• **What you have to do**
Here are some records. Transcribe all of them exactly.

• **Information given**

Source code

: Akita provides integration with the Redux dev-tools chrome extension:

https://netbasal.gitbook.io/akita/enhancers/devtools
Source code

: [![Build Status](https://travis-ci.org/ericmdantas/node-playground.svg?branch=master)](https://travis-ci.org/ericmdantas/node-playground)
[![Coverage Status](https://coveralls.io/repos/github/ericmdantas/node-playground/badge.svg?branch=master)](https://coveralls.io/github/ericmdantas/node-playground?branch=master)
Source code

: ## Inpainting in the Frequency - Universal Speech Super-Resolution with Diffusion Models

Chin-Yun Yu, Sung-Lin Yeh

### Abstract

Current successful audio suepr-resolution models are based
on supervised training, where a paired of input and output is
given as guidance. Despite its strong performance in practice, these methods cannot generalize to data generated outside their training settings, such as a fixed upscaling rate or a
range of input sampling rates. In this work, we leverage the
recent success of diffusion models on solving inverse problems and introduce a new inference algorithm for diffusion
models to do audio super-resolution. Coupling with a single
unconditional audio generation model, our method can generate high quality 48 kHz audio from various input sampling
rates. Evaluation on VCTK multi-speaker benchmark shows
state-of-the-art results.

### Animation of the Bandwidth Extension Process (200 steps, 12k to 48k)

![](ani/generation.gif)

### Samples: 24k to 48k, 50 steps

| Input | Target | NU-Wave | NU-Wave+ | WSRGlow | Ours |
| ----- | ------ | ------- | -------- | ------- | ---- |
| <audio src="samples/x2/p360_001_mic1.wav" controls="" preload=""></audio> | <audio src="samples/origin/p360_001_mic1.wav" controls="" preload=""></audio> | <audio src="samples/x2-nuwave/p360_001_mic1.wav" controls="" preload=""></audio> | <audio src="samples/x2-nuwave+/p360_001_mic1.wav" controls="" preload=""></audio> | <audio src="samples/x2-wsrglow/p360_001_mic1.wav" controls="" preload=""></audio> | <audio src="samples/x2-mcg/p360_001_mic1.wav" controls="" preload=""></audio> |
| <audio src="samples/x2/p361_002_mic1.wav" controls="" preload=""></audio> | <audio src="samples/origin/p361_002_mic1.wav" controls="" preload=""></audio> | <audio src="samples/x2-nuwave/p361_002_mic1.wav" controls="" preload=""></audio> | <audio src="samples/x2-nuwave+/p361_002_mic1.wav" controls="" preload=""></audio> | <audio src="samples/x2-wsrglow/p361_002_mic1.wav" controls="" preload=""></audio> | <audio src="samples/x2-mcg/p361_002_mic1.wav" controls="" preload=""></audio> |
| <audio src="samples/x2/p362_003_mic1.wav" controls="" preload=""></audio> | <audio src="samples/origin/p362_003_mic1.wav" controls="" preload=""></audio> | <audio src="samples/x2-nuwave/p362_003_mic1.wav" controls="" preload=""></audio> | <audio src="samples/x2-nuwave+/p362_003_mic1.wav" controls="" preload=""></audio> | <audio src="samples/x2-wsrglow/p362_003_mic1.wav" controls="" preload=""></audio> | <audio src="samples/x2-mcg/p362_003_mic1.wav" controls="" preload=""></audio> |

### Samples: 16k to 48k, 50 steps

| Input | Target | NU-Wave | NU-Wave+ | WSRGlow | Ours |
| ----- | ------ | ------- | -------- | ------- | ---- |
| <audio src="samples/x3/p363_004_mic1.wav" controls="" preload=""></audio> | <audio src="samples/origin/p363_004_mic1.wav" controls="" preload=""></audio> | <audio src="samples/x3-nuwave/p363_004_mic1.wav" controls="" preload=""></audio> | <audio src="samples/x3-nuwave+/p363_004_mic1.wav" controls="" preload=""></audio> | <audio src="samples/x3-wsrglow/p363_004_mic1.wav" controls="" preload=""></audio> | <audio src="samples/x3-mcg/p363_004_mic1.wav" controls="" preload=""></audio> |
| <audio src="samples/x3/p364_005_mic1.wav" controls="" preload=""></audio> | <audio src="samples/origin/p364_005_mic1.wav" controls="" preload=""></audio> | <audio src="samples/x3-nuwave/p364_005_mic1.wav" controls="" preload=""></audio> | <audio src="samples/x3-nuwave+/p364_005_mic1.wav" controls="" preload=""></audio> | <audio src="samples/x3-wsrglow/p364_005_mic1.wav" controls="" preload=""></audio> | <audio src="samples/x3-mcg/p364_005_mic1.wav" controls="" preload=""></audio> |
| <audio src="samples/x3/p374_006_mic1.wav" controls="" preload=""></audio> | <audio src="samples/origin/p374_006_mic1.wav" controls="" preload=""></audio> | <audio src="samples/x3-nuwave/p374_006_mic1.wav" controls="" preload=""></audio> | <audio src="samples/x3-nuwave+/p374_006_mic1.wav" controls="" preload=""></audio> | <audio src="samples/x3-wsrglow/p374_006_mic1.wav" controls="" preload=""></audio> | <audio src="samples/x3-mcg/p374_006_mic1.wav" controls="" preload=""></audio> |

• **Answer for the task**
Source code

: Akita provides integration with the Redux dev-tools chrome extension:

https://netbasal.gitbook.io/akita/enhancers/devtools
Source code

: [![Build Status](https://travis-ci.org/ericmdantas/node-playground.svg?branch=master)](https://travis-ci.org/ericmdantas/node-playground)
[![Coverage Status](https://coveralls.io/repos/github/ericmdantas/node-playground/badge.svg?branch=master)](https://coveralls.io/github/ericmdantas/node-playground?branch=master)
Source code

: ## Inpainting in the Frequency - Universal Speech Super-Resolution with Diffusion Models

Chin-Yun Yu, Sung-Lin Yeh

### Abstract

Current successful audio suepr-resolution models are based
on supervised training, where a paired of input and output is
given as guidance. Despite its strong performance in practice, these methods cannot generalize to data generated outside their training settings, such as a fixed upscaling rate or a
range of input sampling rates. In this work, we leverage the
recent success of diffusion models on solving inverse problems and introduce a new inference algorithm for diffusion
models to do audio super-resolution. Coupling with a single
unconditional audio generation model, our method can generate high quality 48 kHz audio from various input sampling
rates. Evaluation on VCTK multi-speaker benchmark shows
state-of-the-art results.

### Animation of the Bandwidth Extension Process (200 steps, 12k to 48k)

![](ani/generation.gif)

### Samples: 24k to 48k, 50 steps

| Input | Target | NU-Wave | NU-Wave+ | WSRGlow | Ours |
| ----- | ------ | ------- | -------- | ------- | ---- |
| <audio src="samples/x2/p360_001_mic1.wav" controls="" preload=""></audio> | <audio src="samples/origin/p360_001_mic1.wav" controls="" preload=""></audio> | <audio src="samples/x2-nuwave/p360_001_mic1.wav" controls="" preload=""></audio> | <audio src="samples/x2-nuwave+/p360_001_mic1.wav" controls="" preload=""></audio> | <audio src="samples/x2-wsrglow/p360_001_mic1.wav" controls="" preload=""></audio> | <audio src="samples/x2-mcg/p360_001_mic1.wav" controls="" preload=""></audio> |
| <audio src="samples/x2/p361_002_mic1.wav" controls="" preload=""></audio> | <audio src="samples/origin/p361_002_mic1.wav" controls="" preload=""></audio> | <audio src="samples/x2-nuwave/p361_002_mic1.wav" controls="" preload=""></audio> | <audio src="samples/x2-nuwave+/p361_002_mic1.wav" controls="" preload=""></audio> | <audio src="samples/x2-wsrglow/p361_002_mic1.wav" controls="" preload=""></audio> | <audio src="samples/x2-mcg/p361_002_mic1.wav" controls="" preload=""></audio> |
| <audio src="samples/x2/p362_003_mic1.wav" controls="" preload=""></audio> | <audio src="samples/origin/p362_003_mic1.wav" controls="" preload=""></audio> | <audio src="samples/x2-nuwave/p362_003_mic1.wav" controls="" preload=""></audio> | <audio src="samples/x2-nuwave+/p362_003_mic1.wav" controls="" preload=""></audio> | <audio src="samples/x2-wsrglow/p362_003_mic1.wav" controls="" preload=""></audio> | <audio src="samples/x2-mcg/p362_003_mic1.wav" controls="" preload=""></audio> |

### Samples: 16k to 48k, 50 steps

| Input | Target | NU-Wave | NU-Wave+ | WSRGlow | Ours |
| ----- | ------ | ------- | -------- | ------- | ---- |
| <audio src="samples/x3/p363_004_mic1.wav" controls="" preload=""></audio> | <audio src="samples/origin/p363_004_mic1.wav" controls="" preload=""></audio> | <audio src="samples/x3-nuwave/p363_004_mic1.wav" controls="" preload=""></audio> | <audio src="samples/x3-nuwave+/p363_004_mic1.wav" controls="" preload=""></audio> | <audio src="samples/x3-wsrglow/p363_004_mic1.wav" controls="" preload=""></audio> | <audio src="samples/x3-mcg/p363_004_mic1.wav" controls="" preload=""></audio> |
| <audio src="samples/x3/p364_005_mic1.wav" controls="" preload=""></audio> | <audio src="samples/origin/p364_005_mic1.wav" controls="" preload=""></audio> | <audio src="samples/x3-nuwave/p364_005_mic1.wav" controls="" preload=""></audio> | <audio src="samples/x3-nuwave+/p364_005_mic1.wav" controls="" preload=""></audio> | <audio src="samples/x3-wsrglow/p364_005_mic1.wav" controls="" preload=""></audio> | <audio src="samples/x3-mcg/p364_005_mic1.wav" controls="" preload=""></audio> |
| <audio src="samples/x3/p374_006_mic1.wav" controls="" preload=""></audio> | <audio src="samples/origin/p374_006_mic1.wav" controls="" preload=""></audio> | <audio src="samples/x3-nuwave/p374_006_mic1.wav" controls="" preload=""></audio> | <audio src="samples/x3-nuwave+/p374_006_mic1.wav" controls="" preload=""></audio> | <audio src="samples/x3-wsrglow/p374_006_mic1.wav" controls="" preload=""></audio> | <audio src="samples/x3-mcg/p374_006_mic1.wav" controls="" preload=""></audio> |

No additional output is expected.